Centro de Documentação da PJ
Monografia

CD232
RAMOS, Diana de Almeida
Falso mais falso não há! [Documento electrónico] : para a musealização das pinturas e desenhos falsos da Operação "Traço Fino" da Polícia Judiciária / Diana de Almeida Ramos.- [Lisboa] : [s.n.], 2012.- 1 CD-ROM ; 12 cm
Tese submetida à Faculdade de Belas-Artes da Universidade de Lisboa, no âmbito do Mestrado em Museologia e Museografia, orientada por Alice Nogueira Alves e co-orientada por João Alves Oliveira. Resumo inserto na publicação. Ficheiro de 11,1 MB em formato PDF (179 p.).


FALSIFICAÇÃO DE OBRA DE ARTE, MUSEU, POLÍCIA JUDICIÁRIA, TESE, PORTUGAL

Em meados de Agosto de 2010, a Brigada de Obras de Arte da Polícia Judiciária apreendeu, pela primeira vez em Portugal, um conjunto de falsificações artísticas imitando grandes vultos da História da Arte Mundial. A Operação "Traço Fino" e os objectos dela resultantes espelham os contornos mais recentes deste tipo de crime no nosso país. É cada vez mais pertinente e acertado questionar qual o seu estatuto e possível utilização depois de apreendidos. Perante a inexistência quase total de projectos museológicos (permanentes ou temporários) que valorizem este património em crescimento e avizinhando-se a inauguração das novas instalações do Museu de Polícia Judiciária, onde podem ser visitados, em exclusivo, alguns exemplares de falsificações de obras de arte, importa estudar este tipo de produção cada vez mais recorrente, para podermos compreender a natureza e particularidades do fenómeno. Como não é possível musealizar algo que não se conhece, a investigação histórica assume, neste trabalho/projecto, um papel crucial, permitindo apurar (nacional e internacionalmente) não só o aparecimento, desenvolvimento e tipologias da falsificação artística, como também referir e caracterizar, em contexto museológico, os projectos relevantes até à data. Só depois de realizado esse levantamento, estamos em condições de produzir um conjunto de orientações museológicas adaptadas às necessidades e especificidades deste tipo de objectos.

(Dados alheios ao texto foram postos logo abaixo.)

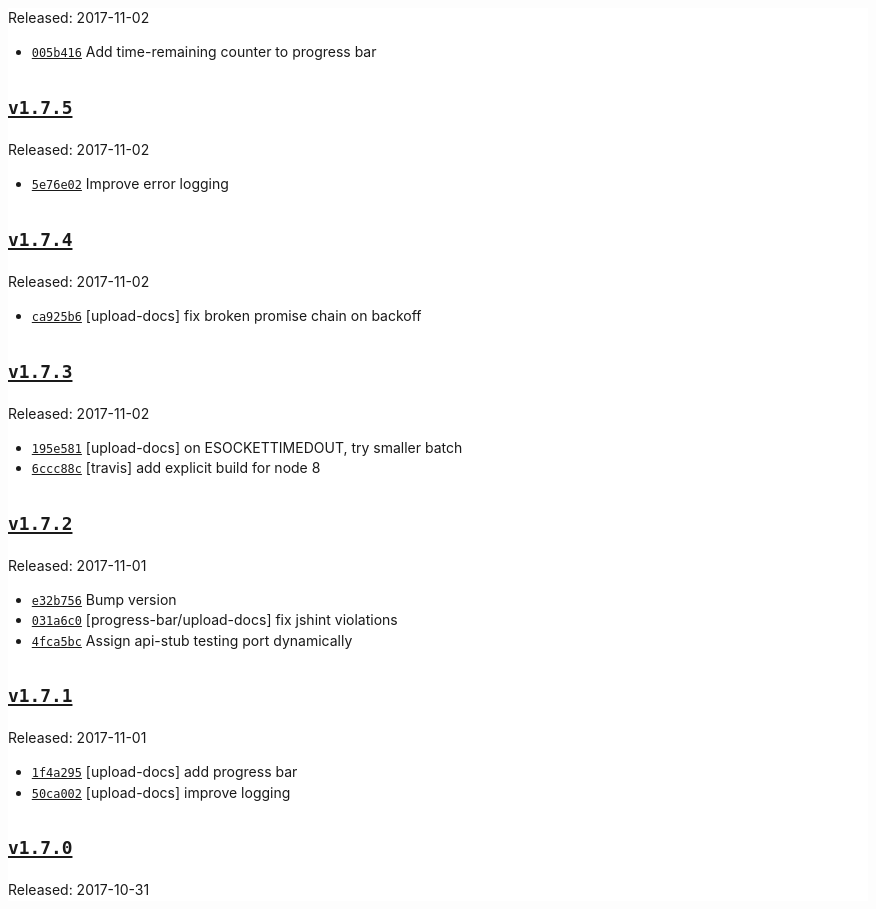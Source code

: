 Released: 2017-11-02

* [`005b416`](https://github.com/medic/medic-conf/commit/005b416) Add time-remaining counter to progress bar

## [`v1.7.5`](https://github.com/medic/medic-conf/tree/v1.7.5)

Released: 2017-11-02

* [`5e76e02`](https://github.com/medic/medic-conf/commit/5e76e02) Improve error logging

## [`v1.7.4`](https://github.com/medic/medic-conf/tree/v1.7.4)

Released: 2017-11-02

* [`ca925b6`](https://github.com/medic/medic-conf/commit/ca925b6) [upload-docs] fix broken promise chain on backoff

## [`v1.7.3`](https://github.com/medic/medic-conf/tree/v1.7.3)

Released: 2017-11-02

* [`195e581`](https://github.com/medic/medic-conf/commit/195e581) [upload-docs] on ESOCKETTIMEDOUT, try smaller batch
* [`6ccc88c`](https://github.com/medic/medic-conf/commit/6ccc88c) [travis] add explicit build for node 8

## [`v1.7.2`](https://github.com/medic/medic-conf/tree/v1.7.2)

Released: 2017-11-01

* [`e32b756`](https://github.com/medic/medic-conf/commit/e32b756) Bump version
* [`031a6c0`](https://github.com/medic/medic-conf/commit/031a6c0) [progress-bar/upload-docs] fix jshint violations
* [`4fca5bc`](https://github.com/medic/medic-conf/commit/4fca5bc) Assign api-stub testing port dynamically

## [`v1.7.1`](https://github.com/medic/medic-conf/tree/v1.7.1)

Released: 2017-11-01

* [`1f4a295`](https://github.com/medic/medic-conf/commit/1f4a295) [upload-docs] add progress bar
* [`50ca002`](https://github.com/medic/medic-conf/commit/50ca002) [upload-docs] improve logging

## [`v1.7.0`](https://github.com/medic/medic-conf/tree/v1.7.0)

Released: 2017-10-31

Tomando como exemplo as falsificações provenientes da Operação "Traço Fino", programou-se a sua exposição ao público, definindo não só sugestões de apresentação e dinamização, como também salientando a sua imparcialidade do ponto de vista da Incorporação, do Inventário e da Conservação e Restauro. Embora destinada concretamente à musealização do conjunto referido, a proposta apresentada pode servir como modelo para futuras iniciativas envolvendo falsificações de obras de arte, quer em contexto policial, quer em contexto cultural, tendo como objectivo primário a simultânea desmitificação e valorização da Arte Falsa na conjuntura museológica portuguesa.